Dağlık Karabağ’daki gelişmelerle ilgili AB Konseyi Başkanı Charles Michel’in “Rusya’nın Ermeni halkına ihanet ettiği” yönündeki sözlerini nasıl değerlendirdiğinin sorulması üzerine Putin, bir halk deyişi kullanarak, AB’nin yaptığı bir şey için başkalarını suçlamaması gerektiğine dikkat çekti. Rusya’nın pek çok defa Ermenistan’a Dağlık Karabağ çevresindeki 5 bölgeyi Bakü’ye iade etme ve Ermenistan ile Karabağ arasındaki bağlantıyı koruma konusunda uzlaşma teklifinde bulunduğunu vurgulayan Putin, bunun dikkate alınmadığının altını çizdi. Putin, Moskova’nın BM mekanizması aracılığıyla Laçin koridorunun ve bölgedeki Ermenilerin güvenliğini garanti altına almaya hazır olduğunu ancak Erivan’ın savaşmayı istediğini anımsattı.

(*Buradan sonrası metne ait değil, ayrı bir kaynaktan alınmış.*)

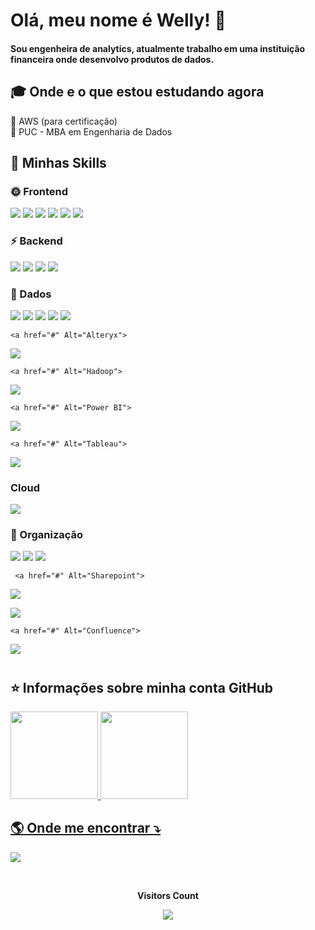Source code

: <!--Apresentação-->
#  Olá,  meu nome é  <strong> Welly! </strong> :raising_hand:

<!--Sobre mim-->
<h4>
Sou engenheira de analytics, atualmente trabalho em uma instituição financeira onde desenvolvo produtos de dados. 
</h4>

<!--Informações academicas-->
## :mortar_board: Onde e o que estou estudando agora

:orange_heart: AWS (para certificação) <br>
:blue_heart: PUC - MBA em Engenharia de Dados<br>

<!--Hard Skills-->
## 🚀 Minhas Skills

### :sun_with_face: Frontend

  <a href="#" alt="HTML">
  <img src="https://img.shields.io/badge/HTML5-E34F26?style=for-the-badge&logo=html5&logoColor=white" /></a>

  <a href="#" alt="CSS">
  <img src="https://img.shields.io/badge/CSS3-1572B6?style=for-the-badge&logo=css3&logoColor=white" /></a>

  <a href="#" alt="Javascript">
  <img src="https://img.shields.io/badge/JavaScript-F7DF1E?style=for-the-badge&logo=javascript&logoColor=black" /></a>

  <a href="#" alt="Bootstrap">
  <img src="https://img.shields.io/badge/Bootstrap-563D7C?style=for-the-badge&logo=bootstrap&logoColor=white" /></a>
  
  <a href="#" Alt="Jquery">
  <img src="https://img.shields.io/badge/jQuery-0769AD?style=for-the-badge&logo=jquery&logoColor=white" /></a>
  
  <a href="#" Alt="React">
  <img src="https://img.shields.io/badge/React-20232A?style=for-the-badge&logo=react&logoColor=61DAFB" /></a>


### :zap: Backend


  <a href="#" alt="Python">
  <img src="https://img.shields.io/badge/Python-3776AB?style=for-the-badge&logo=python&logoColor=white" /></a>

  <a href="#" alt="NodeJs">
  <img src="https://img.shields.io/badge/Node.js-43853D?style=for-the-badge&logo=node.js&logoColor=white" /></a>
  
  <a href="#" Alt="Express">
  <img src="https://img.shields.io/badge/Express.js-404D59?style=for-the-badge" /></a>
  
   <a href="#" Alt="MongoDB">
  <img src="https://img.shields.io/badge/MongoDB-4EA94B?style=for-the-badge&logo=mongodb&logoColor=white" /></a>
  

### :game_die: Dados

  <a href="#" alt="Python">
  <img src="https://img.shields.io/badge/Python-14354C?style=for-the-badge&logo=python&logoColor=white" /></a>

  <a href="#" alt="MySQL">
  <img src="https://img.shields.io/badge/Microsoft_SQL_Server-CC2927?style=for-the-badge&logo=microsoft-sql-server&logoColor=white" /></a>
  
   <a href="#" alt="NoSql">
  <img src="https://img.shields.io/badge/NoSQL-22142b?style=for-the-badge&logo=no-sql&logoColor=white" /></a>
  
  <a href="#" Alt="PostGre">  
  <img src="https://img.shields.io/badge/PostgreSQL-316192?style=for-the-badge&logo=postgresql&logoColor=white" /></a>
  
  <a href="#" Alt="SQL">
  <img src="https://img.shields.io/badge/Microsoft_SQL_Server-CC2927?style=for-the-badge&logo=microsoft-sql-server&logoColor=white" /></a>
  
    <a href="#" Alt="Alteryx">
  <img src="https://img.shields.io/badge/Alteryx-316192?style=for-the-badge" /></a>
  
    <a href="#" Alt="Hadoop">
  <img src="https://img.shields.io/badge/Hadoop-FFD700?style=for-the-badge" /></a>
  
    <a href="#" Alt="Power BI">
  <img src="https://img.shields.io/badge/Power-BI-FFFF00?style=for-the-badge" /></a>
  
    <a href="#" Alt="Tableau">
  <img src="https://img.shields.io/badge/Tableau-4682B4?style=for-the-badge" /></a>
  
### Cloud

  <a href="#" Alt="AWS">
  <img src="https://img.shields.io/badge/Amazon_AWS-232F3E?style=for-the-badge&logo=amazon-aws&logoColor=white" /></a>

### :file_folder: Organização

  <a href="#" Alt="Excel">
  <img src="https://img.shields.io/badge/Microsoft_Excel-217346?style=for-the-badge&logo=microsoft-excel&logoColor=white" /></a>
  
  <a href="#" alt="Office"> 
  <img src="https://img.shields.io/badge/Microsoft_Office-D83B01?style=for-the-badge&logo=microsoft-office&logoColor=white" /></a>
  
   <a href="#" Alt="Trello">
  <img src="https://img.shields.io/badge/-Trello-333333?style=flat&logo=trello&logoColor=007ACC" /></a>
  
     <a href="#" Alt="Sharepoint">
  <img src="https://img.shields.io/badge/Microsoft_SharePoint-0078D4?style=for-the-badge&logo=microsoft-sharepoint&logoColor=white" /></a>
  
   <a href="#" Alt="Confluence">
  <img src="https://img.shields.io/badge/-Confluence-blue/?style=for-the-badge&logo" /></a>
  
  
    <a href="#" Alt="Confluence">
  <img src="https://img.shields.io/badge/Confluence-4682B4?style=for-the-badge" /></a>
  

#


<!--Estatisticas da conta guthub-->
## ⭐ Informações sobre minha conta GitHub

<a href="https://github.com/weleedev">
  <img height="140em" src="https://github-readme-stats-eight-theta.vercel.app/api?username=breendawelly&show_icons=true&theme=dracula&include_all_commits=true&count_private=true"/>
  <img height="140em" src="https://github-readme-stats-eight-theta.vercel.app/api/top-langs/?username=breendawelly&layout=compact&langs_count=8&theme=dracula"/>
  
<!--Informações de contato-->
## :earth_americas: <strong> Onde me encontrar </strong> :arrow_heading_down:

<p align="left">
  <a href="#" alt="Linkedin">
  <img src="https://img.shields.io/badge/-Linkedin-0e76a8?style=flat-square&logo=Linkedin&logoColor=white&link=https://www.linkedin.com/in/breendawelly/" /></a>

</p> 

  <!--Contador de visitas na pagina-->
<div align="center">
<br><p align="centre"><b>Visitors Count</b></p>  
<p align="center"><img align="center" src="https://profile-counter.glitch.me/{breendawelly}/count.svg" /></p> 
<br></div>

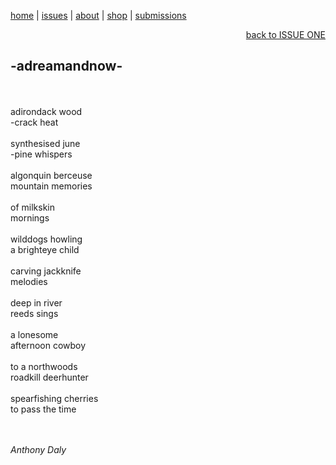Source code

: [home](index.md) | [issues](issues.md) | [about](about.md) | [shop](shop.md)  |  [submissions](submit.md)

<div align="right">
  <a href="issueone.html">back to ISSUE ONE</a>
</div>

## -adreamandnow- 
<br>
<br>
adirondack wood <br>
-crack heat <br>
<br>
synthesised june <br>
-pine whispers <br>
<br>
algonquin berceuse <br>
mountain memories <br>
<br>
of milkskin <br>
mornings <br>
<br>
wilddogs howling <br>
a brighteye child <br>
<br>
carving jackknife <br>
melodies <br>
<br>
deep in river <br>
reeds sings <br>
<br>
a lonesome <br>
afternoon cowboy <br>
<br>
to a northwoods <br>
roadkill deerhunter <br>
<br>
spearfishing cherries <br>
to pass the time <br>
<br>
<br>

*Anthony Daly*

Erivan’ın Avrupa’da Dağlık Karabağ’ın Azerbaycan’ın toprağı olduğunu kendisinin kabul ettiğini hatırlatan Putin, kendisinin de bunu basından öğrendiğini söyledi. Putin, “Dağlık Karabağ resmen Azerbaycan’ın parçası oldu. Modern Ermeni devletinin tutumu budur. Biz ne yapabiliriz ki?” diye konuştu.
Dağlık Karabağ’daki Rus Barış Gücü’nün durumu hakkında da değerlendirmelerde bulunan Putin, bu güçlerin yazılı olarak düzenlenmiş herhangi bir statüsü bulunmadığını ve her şeyin Kasım 2020’deki üçlü bildirgeye bağlı olduğunu belirtti. Putin, “Barış güçlerinin hakları tek bir şeyden ibaretti. Ateşkese uyulup uyulmadığını denetlemek. Başka hiçbir hakları yoktu” dedi. Rus lider, Azerbaycan Cumhurbaşkanı İlham Aliyev’in Rusya Barış Gücü’nün halihazırdaki statüsü için Moskova ile ikili görüşmek istediğini, Erivan’ın da bu hususun Bakü tarafıyla görüşülmesi gerektiğini ifade ettiğini aktardı.